Я стала презирать социальные условности, религиозные обряды, деньги. Я переписывала стихи Рембо и Превера, наклеивала фото Джеймса Дина на обложки тетрадей, слушала «Плохую репутацию» Брассенса, скучала. Мой подростковый бунт был романтическим, как если бы я росла в буржуазной семье. Я отождествляла себя с непонятыми художниками. Тогда как для моей матери бунт имел одну цель – вырваться из бедности – и один способ реализации – найти работу, зарабатывать деньги и пробиться в люди. Отсюда и горькие упреки, которых я не понимала, как и она – моего поведения: «Вот отдали бы тебя на завод в двенадцать лет, ты бы иначе запела. Счастья своего не понимаешь». Порой она со злостью говорила: «Гляньте-ка, ходит в частную школу, а сама-то ничем не лучше других».
Иногда она видела в собственной дочери классового врага.
Я мечтала об одном: уехать из дома. Она согласилась отпустить меня в руанский лицей, потом в Лондон. Она была готова на любые жертвы, лишь бы я жила лучше, чем она. И самой большой из этих жертв стала разлука со мной. Вырвавшись из-под ее надзора, я с головой погрузилась во всё, что она запрещала. Я обжиралась едой, а потом не ела неделями, до помутнения в глазах. Пока не поняла, что свободна. Я забыла о наших ссорах. В институтские годы мамин образ стал для меня чистым и светлым, без криков, без жесткости. Я была уверена в ее любви и осознавала вопиющую несправедливость: она с утра до вечера продавала молоко и картошку, чтобы я могла сидеть в аудитории и слушать про Платона.

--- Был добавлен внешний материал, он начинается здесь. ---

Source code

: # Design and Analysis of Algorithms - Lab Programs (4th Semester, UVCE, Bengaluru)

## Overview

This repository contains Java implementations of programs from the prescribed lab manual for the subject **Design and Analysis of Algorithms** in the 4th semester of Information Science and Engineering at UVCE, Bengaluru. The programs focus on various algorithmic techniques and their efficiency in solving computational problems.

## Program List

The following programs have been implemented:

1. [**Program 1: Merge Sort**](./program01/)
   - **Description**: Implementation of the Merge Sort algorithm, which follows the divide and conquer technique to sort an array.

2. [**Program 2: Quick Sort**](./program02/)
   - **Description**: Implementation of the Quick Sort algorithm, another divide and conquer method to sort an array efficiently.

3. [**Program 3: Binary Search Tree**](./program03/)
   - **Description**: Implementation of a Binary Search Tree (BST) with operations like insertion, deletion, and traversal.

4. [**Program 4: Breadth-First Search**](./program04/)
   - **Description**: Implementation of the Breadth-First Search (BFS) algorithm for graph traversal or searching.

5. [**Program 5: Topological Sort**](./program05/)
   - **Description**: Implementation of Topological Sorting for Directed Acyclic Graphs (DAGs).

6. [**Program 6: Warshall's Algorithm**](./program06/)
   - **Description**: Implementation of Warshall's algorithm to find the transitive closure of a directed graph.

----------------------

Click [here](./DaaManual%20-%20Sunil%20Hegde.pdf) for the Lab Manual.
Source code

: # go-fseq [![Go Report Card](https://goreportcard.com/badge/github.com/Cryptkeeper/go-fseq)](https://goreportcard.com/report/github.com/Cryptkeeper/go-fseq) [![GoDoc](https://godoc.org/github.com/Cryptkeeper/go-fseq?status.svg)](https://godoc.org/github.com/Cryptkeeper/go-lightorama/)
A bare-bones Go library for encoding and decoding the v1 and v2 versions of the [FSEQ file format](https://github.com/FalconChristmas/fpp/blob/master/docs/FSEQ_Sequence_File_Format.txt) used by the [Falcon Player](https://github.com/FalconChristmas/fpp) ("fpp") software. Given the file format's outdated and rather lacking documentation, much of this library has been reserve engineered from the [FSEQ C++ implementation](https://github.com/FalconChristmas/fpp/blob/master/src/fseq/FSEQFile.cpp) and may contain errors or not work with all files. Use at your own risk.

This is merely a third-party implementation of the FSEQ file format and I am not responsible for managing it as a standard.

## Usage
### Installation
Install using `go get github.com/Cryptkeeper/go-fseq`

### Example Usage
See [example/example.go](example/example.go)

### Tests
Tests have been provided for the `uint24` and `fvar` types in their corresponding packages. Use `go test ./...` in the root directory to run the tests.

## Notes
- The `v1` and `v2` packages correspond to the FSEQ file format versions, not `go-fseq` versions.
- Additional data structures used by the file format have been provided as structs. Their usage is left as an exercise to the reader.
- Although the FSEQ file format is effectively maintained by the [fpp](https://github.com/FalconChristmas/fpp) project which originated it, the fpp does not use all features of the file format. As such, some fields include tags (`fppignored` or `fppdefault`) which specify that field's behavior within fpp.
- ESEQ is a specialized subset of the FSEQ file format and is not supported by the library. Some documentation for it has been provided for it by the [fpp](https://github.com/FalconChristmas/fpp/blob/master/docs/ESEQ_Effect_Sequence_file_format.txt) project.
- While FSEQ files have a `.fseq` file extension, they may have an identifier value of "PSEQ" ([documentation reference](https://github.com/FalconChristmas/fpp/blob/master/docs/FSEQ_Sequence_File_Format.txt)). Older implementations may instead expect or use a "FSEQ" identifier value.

Я по ней не скучала, но любила ее навещать. Особенно меня тянуло к ней в периоды любовных драм, о которых я даже не могла ей рассказать. Хотя она теперь шепотом посвящала меня в истории про местных девушек – кто с кем спит, у кого был выкидыш: подразумевалось, что я уже достаточно взрослая, чтобы знать про такое, но меня лично это коснуться не может.
Когда я приезжала, она стояла за прилавком. Клиенты оборачивались. Она слегка краснела и улыбалась. Мы обнимались только на кухне, когда уходила последняя покупательница. Вопросы: как я добралась, как учеба, «дай мне всё, что нужно постирать» и «я храню все газеты с твоего отъезда». Нежность, почти смущение – так всегда между теми, кто больше не живет вместе. Многие годы я общалась с ней лишь наездами.
Папе сделали операцию на желудке. Он стал быстро уставать и больше не мог таскать ящики. Мама взяла это на себя и стала работать за двоих. Она не жаловалась, даже казалась довольной. С тех пор как я уехала, они стали меньше ссориться, она привязалась к нему, ласково называла его «папаша», терпимее относилась к его привычкам, например к курению: «Должна же у него быть радость в жизни». Летом они ездили по воскресеньям на машине за город или к родственникам. Зимой она ходила на вечернюю службу, а после навещала знакомых стариков. Она возвращалась через центр города и задерживалась посмотреть телевизор в торговой галерее, где после кино собиралась молодежь.
Клиенты по-прежнему говорили, что она красивая женщина. Она продолжала красить волосы и носить высокие каблуки. Но уже тайком выжигала пушок на подбородке и не могла обойтись без бифокальных очков. (Потеха и тайная радость отцу: несмотря на фору в несколько лет, она всё же его нагоняла.) Она больше не носила легких ярких платьев, только серые или черные костюмы, даже летом. Для удобства она перестала заправлять блузку в юбку.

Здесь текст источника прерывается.